Form 8-K

UNITED STATES

SECURITIES AND EXCHANGE COMMISSION

Washington, D.C. 20549

FORM 8-K

CURRENT REPORT

Pursuant to Section 13 OR 15(d) of The Securities Exchange Act of 1934

Date of Report (Date of earliest event reported) April 3, 2019

CONSTELLATION BRANDS, INC.

(Exact name of registrant as specified in its charter)

 

Delaware   001-08495   16-0716709

(State or other jurisdiction

of incorporation)

 

(Commission

File Number)

 

(IRS Employer

Identification No.)

207 High Point Drive, Building 100, Victor, NY 14564

(Address of principal executive offices)                (Zip Code)

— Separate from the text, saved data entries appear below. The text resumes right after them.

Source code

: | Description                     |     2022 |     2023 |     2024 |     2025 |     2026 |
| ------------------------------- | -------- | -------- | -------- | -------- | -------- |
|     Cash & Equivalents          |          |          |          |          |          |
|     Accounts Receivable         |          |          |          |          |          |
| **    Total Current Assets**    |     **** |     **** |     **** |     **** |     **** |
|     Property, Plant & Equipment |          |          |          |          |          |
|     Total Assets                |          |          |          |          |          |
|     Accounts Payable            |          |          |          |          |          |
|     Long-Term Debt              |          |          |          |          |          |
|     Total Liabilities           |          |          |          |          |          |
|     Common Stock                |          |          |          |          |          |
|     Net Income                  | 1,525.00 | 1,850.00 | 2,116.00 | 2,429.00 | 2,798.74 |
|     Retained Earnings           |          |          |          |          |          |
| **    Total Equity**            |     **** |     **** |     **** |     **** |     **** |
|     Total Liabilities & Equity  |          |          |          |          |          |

Registrant’s telephone number, including area code    (585) 678-7100

                                               Not Applicable                                      

(Former name or former address, if changed since last report.)

Check the appropriate box below if the Form 8-K filing is intended to simultaneously satisfy the filing obligation of the registrant under any of the following provisions (see General Instruction A.2. below):

 

Written communications pursuant to Rule 425 under the Securities Act (17 CFR 230.425)

 

Soliciting material pursuant to Rule 14a-12 under the Exchange Act (17 CFR 240.14a-12)

 

Pre-commencement communications pursuant to Rule 14d-2(b) under the Exchange Act (17 CFR 240.14d-2(b))

 

Pre-commencement communications pursuant to Rule 13e-4(c) under the Exchange Act (17 CFR 240.13e-4(c))

Indicate by check mark whether the registrant is an emerging growth company as defined in Rule 405 of the Securities Act of 1933 (§230.405 of this chapter) or Rule 12b-2 of the Securities Exchange Act of 1934 (§240.12b-2 of this chapter).

 

      Emerging growth company     ☐

 

If an emerging growth company, indicate by check mark if the registrant has elected not to use the extended transition period for complying with any new or revised financial accounting standards provided pursuant to Section 13(a) of the Exchange Act.   


Item 1.01    

Entry into a Material Definitive Agreement.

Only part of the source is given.